Gentex (Nasdaq:GNTX) is another parts supplier bringing new ideas to an old industry. Do you have an auto-dimming mirror? There is a better than 80% chance that it came from Gentex. On top of auto-dimming rear-view and side-view mirrors for cars, the company is also working with Boeing (NYSE:BA) to develop auto-dimming passenger windows for airplanes.

Of course, we cannot have a discussion about cars without mentioning China and its huge (and still growing) market. While building a share in China has to be a goal for nearly any auto parts company that wants to have a future, why not start by looking at some home-grown talent? SORL Auto Parts (Nasdaq:SORL) and Tongxin International (Nasdaq:TXIC) are both fast-growing companies that feed directly into the Chinese auto market, and SORL is already the largest brake supplier to the Chinese commercial vehicle industry.

The Tale of the Tape

Company EV / EBITDA ROIC Debt / Equity
Autoliv(NYSE:ALV) 5.4 5.3 0.37
ArvinMeritor(NYSE:ARM) 13.0 Neg Neg equity
American Axle(NYSE:AXL) 9.3 Neg Neg equity
Gentex(Nasdaq:GNTX) 12.8 13.2 0
SORL Auto Parts(Nasdaq:SORL) 8.2 16.0 0
Tenneco(NYSE:TEN) 5.7 0.3 Neg equity
Tongxin Intl(Nasdaq:TXIC) 4.6 5.2 .32

Keep On Trucking?
It is important to point out that many of these stocks have already had impressive runs, though in some cases these were rebounds off of lows that presupposed bankruptcy. That could mean that future gains are pressured by early investors looking to take profits. It is also worth noting that these are largely bets on growth and improvement in the sector - if the world economy slows again and/or these companies cannot grow and improve margins, a lot of the potential gains go away. Given that many of these companies still have high debt loads (if not negative equity), that is a risk that investors cannot ignore.

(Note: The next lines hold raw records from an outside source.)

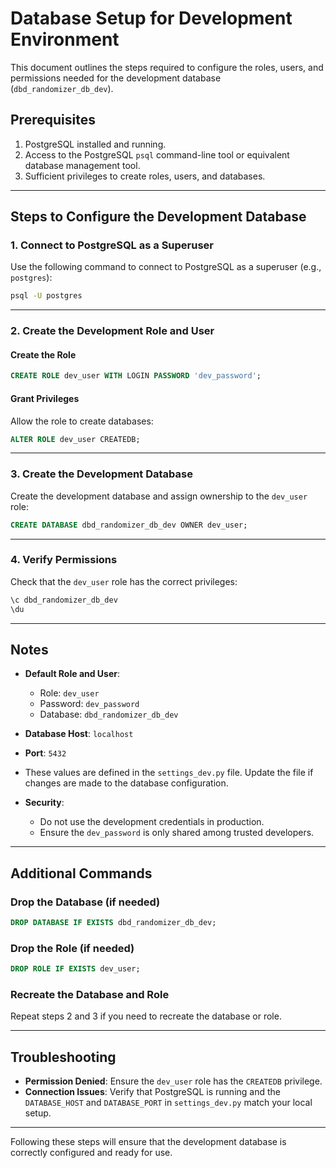 
# Database Setup for Development Environment

This document outlines the steps required to configure the roles, users, and permissions needed for the development database (`dbd_randomizer_db_dev`).

## Prerequisites

1. PostgreSQL installed and running.
2. Access to the PostgreSQL `psql` command-line tool or equivalent database management tool.
3. Sufficient privileges to create roles, users, and databases.

---

## Steps to Configure the Development Database

### 1. Connect to PostgreSQL as a Superuser
Use the following command to connect to PostgreSQL as a superuser (e.g., `postgres`):
```bash
psql -U postgres
```

---

### 2. Create the Development Role and User

#### Create the Role
```sql
CREATE ROLE dev_user WITH LOGIN PASSWORD 'dev_password';
```

#### Grant Privileges
Allow the role to create databases:
```sql
ALTER ROLE dev_user CREATEDB;
```

---

### 3. Create the Development Database

Create the development database and assign ownership to the `dev_user` role:
```sql
CREATE DATABASE dbd_randomizer_db_dev OWNER dev_user;
```

---

### 4. Verify Permissions

Check that the `dev_user` role has the correct privileges:
```sql
\c dbd_randomizer_db_dev
\du
```

---

## Notes

- **Default Role and User**:
  - Role: `dev_user`
  - Password: `dev_password`
  - Database: `dbd_randomizer_db_dev`

- **Database Host**: `localhost`
- **Port**: `5432`

- These values are defined in the `settings_dev.py` file. Update the file if changes are made to the database configuration.

- **Security**:
  - Do not use the development credentials in production.
  - Ensure the `dev_password` is only shared among trusted developers.

---

## Additional Commands

### Drop the Database (if needed)
```sql
DROP DATABASE IF EXISTS dbd_randomizer_db_dev;
```

### Drop the Role (if needed)
```sql
DROP ROLE IF EXISTS dev_user;
```

### Recreate the Database and Role
Repeat steps 2 and 3 if you need to recreate the database or role.

---

## Troubleshooting

- **Permission Denied**: Ensure the `dev_user` role has the `CREATEDB` privilege.
- **Connection Issues**: Verify that PostgreSQL is running and the `DATABASE_HOST` and `DATABASE_PORT` in `settings_dev.py` match your local setup.

---

Following these steps will ensure that the development database is correctly configured and ready for use.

All of this said, I think investors can still make some money in this sector. Innovators like Gentex tend to do well no matter what industry they are in, and I believe an upcoming upgrade cycle in commercial trucks could be a boon to companies positioned in that space (like ArvinMeritor and Tenneco). As always, do your own due diligence and make sure you can afford to take the risks that go with this cyclical sector.